The inference model isn’t giving good performance. But is this because we’re missing data?
In the inference model, the recorded output activity is related to the input according to $$ (\sigma^2 \II + \AA \AA^T) \bLa = \YY,$$
where we’ve absorbed $\gamma$ into $\AA$.
We can model this as $N$ observations of $\yy$ given $\bla$, where
$$ \yy_n | \bla_n = \FF \bla_n + \norm(0, \sigma^2_y)$$ If we put an isotropic normal prior on $\bla$, we have that the joint distribution on inputs and outputs is then $$ p(\yy_n, \bla_n|\bth) = \norm(\yy_n| \FF \bla_n, \sigma^2_y)\; \norm(\bla_n|\bmu, \sigma_\la^2),$$ where $$\bth \triangleq \{\FF, \sigma^2, \sigma^2_y, \sigma^2_\la\}$$ are our parameters.

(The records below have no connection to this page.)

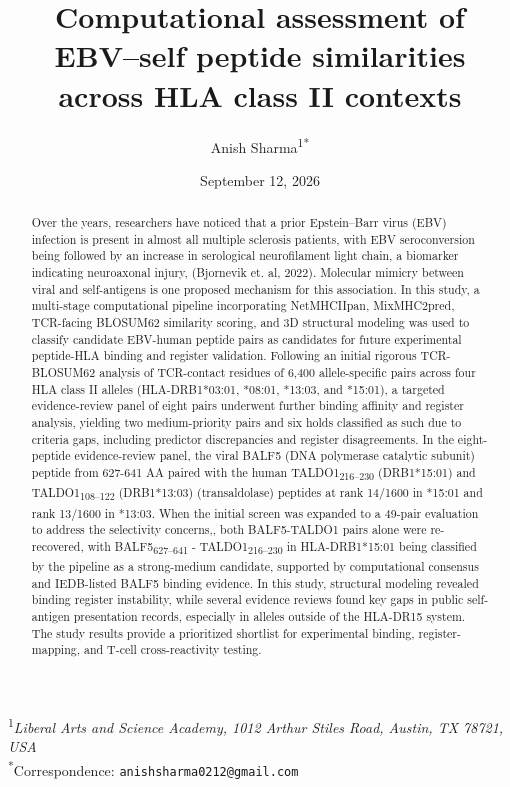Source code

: \documentclass[11pt]{article}
\title{Computational assessment of EBV--self peptide similarities across HLA class II contexts}
\author{Anish Sharma\textsuperscript{1*}}
\date{September 12, 2026}
\begin{document}
\maketitle
\begin{center}
\small \textsuperscript{1}\textit{Liberal Arts and Science Academy, 1012 Arthur Stiles Road, Austin, TX 78721, USA}\\
\small \textsuperscript{*}Correspondence: \texttt{anishsharma0212@gmail.com}
\end{center}

\begin{abstract}
Over the years, researchers have noticed that a prior Epstein--Barr virus (EBV) infection is present in almost all multiple sclerosis patients, with EBV seroconversion being followed by an increase in serological neurofilament light chain, a biomarker indicating neuroaxonal injury, (Bjornevik et. al, 2022). Molecular mimicry between viral and self-antigens is one proposed mechanism for this association. In this study, a multi-stage computational pipeline incorporating NetMHCIIpan, MixMHC2pred, TCR-facing BLOSUM62 similarity scoring, and 3D structural modeling was used to classify candidate EBV-human peptide pairs as candidates for future experimental peptide-HLA binding and register validation. Following an initial rigorous TCR-BLOSUM62 analysis of TCR-contact residues of 6,400 allele-specific pairs across four HLA class II alleles (HLA-DRB1*03:01, *08:01, *13:03, and *15:01), a targeted evidence-review panel of eight pairs underwent further binding affinity and register analysis, yielding two medium-priority pairs and six holds classified as such due to criteria gaps, including predictor discrepancies and register disagreements. In the eight-peptide evidence-review panel, the viral BALF5 (DNA polymerase catalytic subunit) peptide from 627-641 AA paired with the human TALDO1\textsubscript{216--230} (DRB1*15:01) and TALDO1\textsubscript{108--122} (DRB1*13:03) (transaldolase) peptides at rank 14/1600 in *15:01 and rank 13/1600 in *13:03. When the initial screen was expanded to a 49-pair evaluation to address the selectivity concerns,, both BALF5-TALDO1 pairs alone were re-recovered, with BALF5\textsubscript{627--641} - TALDO1\textsubscript{216--230} in HLA-DRB1*15:01 being classified by the pipeline as a strong-medium candidate, supported by computational consensus and IEDB-listed BALF5 binding evidence. In this study, structural modeling revealed binding register instability, while several evidence reviews found key gaps in public self-antigen presentation records, especially in alleles outside of the HLA-DR15 system. The study results provide a prioritized shortlist for experimental binding, register-mapping, and T-cell cross-reactivity testing.
\end{abstract}
\end{document}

Our observed $\yy_n$ are determined by both the observed and unobserved $\bla$. Define $\II_0$ and $\II_1$ as the matrices that extract the observed and unobserved values. Applying these to $\bla$ gives $\bla^0_n$ and $\bla^1_n$. Extracting the relevant parts of the prior on $\bla$ as $$ \bla^0_n \sim \norm(\bla^0_n|\bmu^0, \sigma_\la^2), \quad \bla^1_n \sim \norm(\bla^1_n|\bmu^1, \sigma_\la^2),$$ we then have $$ p(\yy_n, \bla_n^0, \bla_n^1| \bth) = \mathcal{N}(\yy_n | \FF_0 \bla_n^0 + \FF_1 \bla_n^1, \sigma^2_y)\, \, \norm(\bla^0_n|\bmu^0, \sigma_\la^2)\,\norm(\bla^1_n|\bmu^1, \sigma_\la^2),$$ where $$\FF_0 = \FF \II_0^T, \quad \FF_1 = \FF \II_1^T.$$
We can then rearrange our joint distribution to focus on the unobserved data
$$ p(\yy_n, \bla_n^0, \bla_n^1| \bth) = \mathcal{N}(\yy_n – \FF_1 \bla_n^1 |\FF_0 \bla_n^0 , \sigma^2_y)\,\norm(\bla^0_n|\bmu^0, \sigma_\la^2)\,\norm(\bla^1_n|\bmu^1, \sigma_\la^2).$$
Marginalising out the missing observations,\begin{align} p(\yy_n, \bla_n^1) &= \int d\bla_n^0\, p(\yy_n, \bla_n^0, \bla_n^1)\\ &= \norm(\bla^1_n|\bmu^1, \sigma_\la^2) \int d\bla_n^0\; \mathcal{N}(\yy_n – \FF_1 \bla_n^1 | \FF_0 \bla_n^0, \sigma^2_y)\,\norm(\bla^0_n|\bmu^0, \sigma_\la^2).\end{align}
The last integral is the marginal distribution of observations in a linear Gaussian model, so can be evaluated in closed form, giving $$ p(\yy_n, \bla_n^1) = \norm(\bla_n^1| \bmu^1, \sigma_\la^2) \, \norm(\yy_n – \FF_1 \bla_n^1| \FF_0 \bmu^0, \FF_0 \FF_0^T \sigma_\lambda^2 + \sigma^2_y \II).$$
We can rearrange this to finally arrive at $$ p(\yy_n, \bla_n^1|\bth) = \norm(\yy_n | \FF_1 \bla_n^1 + \FF_0 \bmu^0, \FF_0\FF_0^T \sigma^2_\la + \sigma^2_y\II)\, \norm(\bla_n^1| \bmu^1, \sigma_\la^2).$$
Parameter priors
We have several variance parameters: $\sigma^2, \sigma_y^2$ and $\sigma_\la^2$. In the first instance, we’ll just put an improper prior on these, allowing them to be arbitrarily large.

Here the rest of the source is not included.